What you should do => Your answer must be the lines of the entries below, exactly as written, from the first line through the line containing "# Hibernate w praktyce: plik properties".

Provided information =>
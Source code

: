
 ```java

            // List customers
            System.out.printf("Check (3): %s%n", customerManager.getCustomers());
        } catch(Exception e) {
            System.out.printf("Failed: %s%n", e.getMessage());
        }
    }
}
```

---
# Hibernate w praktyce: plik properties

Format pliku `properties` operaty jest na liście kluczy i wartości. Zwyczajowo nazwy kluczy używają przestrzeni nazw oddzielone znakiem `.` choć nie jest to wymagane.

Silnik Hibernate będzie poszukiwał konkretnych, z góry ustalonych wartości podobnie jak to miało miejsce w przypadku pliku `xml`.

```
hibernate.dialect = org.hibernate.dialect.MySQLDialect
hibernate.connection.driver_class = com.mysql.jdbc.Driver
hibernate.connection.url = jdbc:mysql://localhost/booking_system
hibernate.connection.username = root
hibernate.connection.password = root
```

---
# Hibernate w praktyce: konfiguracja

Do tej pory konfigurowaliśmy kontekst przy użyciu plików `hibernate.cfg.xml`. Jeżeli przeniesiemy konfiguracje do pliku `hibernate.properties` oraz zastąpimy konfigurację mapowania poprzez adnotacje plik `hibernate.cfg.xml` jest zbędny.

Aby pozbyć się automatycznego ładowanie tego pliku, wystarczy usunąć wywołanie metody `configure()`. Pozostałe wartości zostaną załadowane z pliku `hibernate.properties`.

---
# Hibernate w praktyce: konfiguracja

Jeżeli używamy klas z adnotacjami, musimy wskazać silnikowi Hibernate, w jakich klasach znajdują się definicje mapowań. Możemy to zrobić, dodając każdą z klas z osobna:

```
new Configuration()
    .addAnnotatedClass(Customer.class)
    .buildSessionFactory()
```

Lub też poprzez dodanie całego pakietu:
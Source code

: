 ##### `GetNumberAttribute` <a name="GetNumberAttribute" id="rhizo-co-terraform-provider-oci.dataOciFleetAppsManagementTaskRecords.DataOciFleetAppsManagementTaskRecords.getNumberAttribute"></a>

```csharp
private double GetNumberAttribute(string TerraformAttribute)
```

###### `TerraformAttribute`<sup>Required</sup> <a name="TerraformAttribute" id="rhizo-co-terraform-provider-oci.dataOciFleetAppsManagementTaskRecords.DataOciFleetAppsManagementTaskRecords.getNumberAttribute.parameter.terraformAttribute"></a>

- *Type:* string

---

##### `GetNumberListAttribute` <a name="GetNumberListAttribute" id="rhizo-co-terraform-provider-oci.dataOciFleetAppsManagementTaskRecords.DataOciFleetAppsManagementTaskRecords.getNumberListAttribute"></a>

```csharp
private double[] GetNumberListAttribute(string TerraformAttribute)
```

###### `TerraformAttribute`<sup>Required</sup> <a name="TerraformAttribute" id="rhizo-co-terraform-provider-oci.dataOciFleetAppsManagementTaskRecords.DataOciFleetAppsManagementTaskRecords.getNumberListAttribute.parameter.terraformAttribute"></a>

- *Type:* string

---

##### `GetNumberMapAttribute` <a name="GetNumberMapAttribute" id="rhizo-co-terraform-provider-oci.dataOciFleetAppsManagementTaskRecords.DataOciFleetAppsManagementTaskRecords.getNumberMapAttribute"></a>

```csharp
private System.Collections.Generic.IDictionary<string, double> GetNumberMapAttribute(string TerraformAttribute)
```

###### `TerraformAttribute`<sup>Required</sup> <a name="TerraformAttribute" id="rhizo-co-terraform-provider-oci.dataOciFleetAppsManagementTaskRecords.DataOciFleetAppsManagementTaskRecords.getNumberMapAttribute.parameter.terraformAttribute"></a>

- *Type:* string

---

Output for this exercise =>
Source code

:
 ```java

            // List customers
            System.out.printf("Check (3): %s%n", customerManager.getCustomers());
        } catch(Exception e) {
            System.out.printf("Failed: %s%n", e.getMessage());
        }
    }
}
```

---
# Hibernate w praktyce: plik properties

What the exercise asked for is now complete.